2 Related Literature

We first describe the role of NIDS and review its various types, followed by a summary of recent literature on adversarial attacks on ML models and the use of DRL as a solution approach to solving complex problems in various domains.

2.1 Network Intrusion Detection System

A NIDS is employed to detect unauthorized activities threatening an information system’s confidentiality, integrity, and availability. There are two types of NIDS, signature-based and anomaly-based. A signature-based NIDS matches the signature of an activity with the database comprising signatures of previous malicious activities, while an anomaly-based NIDS models the expected user behavior (benign activity) in a computer and network system to identify any activity outside of this normal behavior (such as a malicious activity). Anomaly-based malicious activity detection can be achieved through ML or statistics-based methods [28]. With advancements in computational technology and availability of faster computing resources, ML is extensively used in anomaly detection, leveraging various techniques such as clustering, deep neural networks (DNN), decision trees (DT), and tree-based ensemble algorithms, among many others [25, 58]. Development of an ML-based NIDS involves fitting a classification model to a training data set containing both malicious and benign data.
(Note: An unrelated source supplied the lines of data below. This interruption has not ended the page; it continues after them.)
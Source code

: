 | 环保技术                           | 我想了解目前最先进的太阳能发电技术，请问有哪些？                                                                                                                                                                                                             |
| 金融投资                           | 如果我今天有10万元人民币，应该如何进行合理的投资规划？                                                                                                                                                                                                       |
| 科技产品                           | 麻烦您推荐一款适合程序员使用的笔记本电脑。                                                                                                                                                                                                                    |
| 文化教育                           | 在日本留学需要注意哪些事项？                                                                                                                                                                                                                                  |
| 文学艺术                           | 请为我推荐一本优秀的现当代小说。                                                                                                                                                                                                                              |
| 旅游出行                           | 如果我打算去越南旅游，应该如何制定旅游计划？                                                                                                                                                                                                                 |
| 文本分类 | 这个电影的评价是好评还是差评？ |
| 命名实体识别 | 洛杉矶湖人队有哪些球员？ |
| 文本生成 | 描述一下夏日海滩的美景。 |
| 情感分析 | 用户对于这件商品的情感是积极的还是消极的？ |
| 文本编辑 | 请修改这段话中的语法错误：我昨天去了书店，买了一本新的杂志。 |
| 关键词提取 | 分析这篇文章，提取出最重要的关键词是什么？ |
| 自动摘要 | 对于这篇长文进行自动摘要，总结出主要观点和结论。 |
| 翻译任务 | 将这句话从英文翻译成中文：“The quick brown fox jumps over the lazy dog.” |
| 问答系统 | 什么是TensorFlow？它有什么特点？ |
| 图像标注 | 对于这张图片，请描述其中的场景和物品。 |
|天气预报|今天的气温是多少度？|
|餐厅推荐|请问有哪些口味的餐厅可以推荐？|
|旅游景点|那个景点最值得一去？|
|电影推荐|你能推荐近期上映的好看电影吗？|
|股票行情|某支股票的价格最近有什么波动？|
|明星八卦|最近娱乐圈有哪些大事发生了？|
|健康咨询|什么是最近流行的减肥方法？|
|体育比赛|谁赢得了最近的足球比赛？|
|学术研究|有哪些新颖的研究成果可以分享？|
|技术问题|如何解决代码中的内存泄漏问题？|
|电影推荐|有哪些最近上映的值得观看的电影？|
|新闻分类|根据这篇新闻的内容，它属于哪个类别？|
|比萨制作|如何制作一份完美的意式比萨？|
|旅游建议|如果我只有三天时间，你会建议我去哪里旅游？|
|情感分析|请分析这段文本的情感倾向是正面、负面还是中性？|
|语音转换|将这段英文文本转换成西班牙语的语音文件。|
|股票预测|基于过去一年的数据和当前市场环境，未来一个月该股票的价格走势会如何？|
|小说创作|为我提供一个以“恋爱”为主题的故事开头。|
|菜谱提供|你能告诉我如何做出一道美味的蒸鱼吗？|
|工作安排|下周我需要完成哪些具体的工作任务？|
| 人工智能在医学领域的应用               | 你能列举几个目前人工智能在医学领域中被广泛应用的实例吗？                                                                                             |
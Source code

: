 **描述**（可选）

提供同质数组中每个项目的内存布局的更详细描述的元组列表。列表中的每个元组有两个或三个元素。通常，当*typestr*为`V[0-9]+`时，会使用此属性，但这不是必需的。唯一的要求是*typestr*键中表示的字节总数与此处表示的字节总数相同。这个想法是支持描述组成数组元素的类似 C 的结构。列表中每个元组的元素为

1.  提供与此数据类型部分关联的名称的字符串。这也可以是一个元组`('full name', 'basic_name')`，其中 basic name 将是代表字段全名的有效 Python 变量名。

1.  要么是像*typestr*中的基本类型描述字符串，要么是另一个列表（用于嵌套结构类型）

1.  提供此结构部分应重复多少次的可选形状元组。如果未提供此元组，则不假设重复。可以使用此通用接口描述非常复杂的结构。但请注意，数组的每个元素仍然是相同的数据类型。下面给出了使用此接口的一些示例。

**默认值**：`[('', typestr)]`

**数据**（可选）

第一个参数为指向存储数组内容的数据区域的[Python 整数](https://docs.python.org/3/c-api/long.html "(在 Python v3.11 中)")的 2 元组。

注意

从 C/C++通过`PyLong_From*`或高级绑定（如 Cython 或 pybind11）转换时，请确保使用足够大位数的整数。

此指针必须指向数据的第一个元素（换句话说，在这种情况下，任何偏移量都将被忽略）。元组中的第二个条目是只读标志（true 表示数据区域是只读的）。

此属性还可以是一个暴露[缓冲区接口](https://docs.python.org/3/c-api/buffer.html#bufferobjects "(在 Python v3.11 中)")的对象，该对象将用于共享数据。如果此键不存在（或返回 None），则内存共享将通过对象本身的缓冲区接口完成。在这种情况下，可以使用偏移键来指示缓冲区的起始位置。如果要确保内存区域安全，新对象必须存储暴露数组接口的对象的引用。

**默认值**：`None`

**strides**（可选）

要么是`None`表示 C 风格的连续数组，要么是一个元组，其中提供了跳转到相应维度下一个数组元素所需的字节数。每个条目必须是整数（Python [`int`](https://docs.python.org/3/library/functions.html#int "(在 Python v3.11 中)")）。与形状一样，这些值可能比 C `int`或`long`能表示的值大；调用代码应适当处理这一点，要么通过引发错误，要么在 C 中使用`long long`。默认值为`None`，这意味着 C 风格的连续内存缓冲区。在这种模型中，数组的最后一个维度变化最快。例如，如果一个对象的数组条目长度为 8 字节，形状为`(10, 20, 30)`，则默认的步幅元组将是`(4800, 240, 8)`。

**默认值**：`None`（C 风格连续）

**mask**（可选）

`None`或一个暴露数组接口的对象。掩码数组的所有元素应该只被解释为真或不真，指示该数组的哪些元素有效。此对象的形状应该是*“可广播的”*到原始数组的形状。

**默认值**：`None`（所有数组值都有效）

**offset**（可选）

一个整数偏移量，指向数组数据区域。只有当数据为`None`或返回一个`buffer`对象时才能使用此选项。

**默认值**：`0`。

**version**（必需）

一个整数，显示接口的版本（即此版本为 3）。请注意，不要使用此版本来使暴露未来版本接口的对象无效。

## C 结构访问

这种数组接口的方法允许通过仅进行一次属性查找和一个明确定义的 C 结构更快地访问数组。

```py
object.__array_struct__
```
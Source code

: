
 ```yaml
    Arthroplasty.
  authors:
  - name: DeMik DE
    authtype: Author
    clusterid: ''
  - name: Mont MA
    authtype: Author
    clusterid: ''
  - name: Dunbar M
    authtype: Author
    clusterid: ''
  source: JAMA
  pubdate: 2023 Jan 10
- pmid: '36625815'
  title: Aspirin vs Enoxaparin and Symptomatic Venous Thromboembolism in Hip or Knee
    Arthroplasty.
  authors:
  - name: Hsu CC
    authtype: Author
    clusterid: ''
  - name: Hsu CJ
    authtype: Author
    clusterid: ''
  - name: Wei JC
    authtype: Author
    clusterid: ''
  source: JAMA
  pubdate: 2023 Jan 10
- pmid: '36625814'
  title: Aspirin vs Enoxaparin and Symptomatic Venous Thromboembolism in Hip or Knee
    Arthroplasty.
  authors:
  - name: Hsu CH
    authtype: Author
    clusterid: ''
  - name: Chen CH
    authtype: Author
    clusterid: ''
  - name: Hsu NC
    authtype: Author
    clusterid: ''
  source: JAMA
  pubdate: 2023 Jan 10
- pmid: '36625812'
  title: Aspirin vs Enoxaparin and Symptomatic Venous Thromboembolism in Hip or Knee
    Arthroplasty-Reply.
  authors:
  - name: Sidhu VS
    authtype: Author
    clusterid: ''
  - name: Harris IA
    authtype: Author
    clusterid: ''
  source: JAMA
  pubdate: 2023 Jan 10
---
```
The trained model is then used to identify malicious activities in the network.

2.2 Adversarial Attacks on ML Models

Recent developments in AI/ML algorithms along with reduced computational costs due to mechanisms such as parallel computing have helped organizations better address their security needs [49]. Concurrently, these AI/ML techniques also provide new opportunities for adversaries to launch attacks, circumventing the improvements in the intrusion detection mechanisms. Adversarial ML (AML) is a growing concern in AI research due to the potential security vulnerabilities it can create in ML models. As per the recent technical report published by the National Institute of Standards and Technology [35], there are three types of attacks that can be performed on ML models: evasion, poisoning, and privacy attacks. In an evasion attack, the attacker’s goal is to generate an adversarial sample by making small perturbations to the original input such that it is misclassified as any other arbitrary class sample. Poisoning attacks are targeted at corrupting the data, model, or labels used during ML model training, aiming to disrupt the availability or integrity of the system. In privacy attacks, the adversary aims to access aggregate statistical information from user records by reverse engineering private user information and critical infrastructure data. Our study focuses on evasion attacks against ML-based models, which pose a big threat to security in an organization.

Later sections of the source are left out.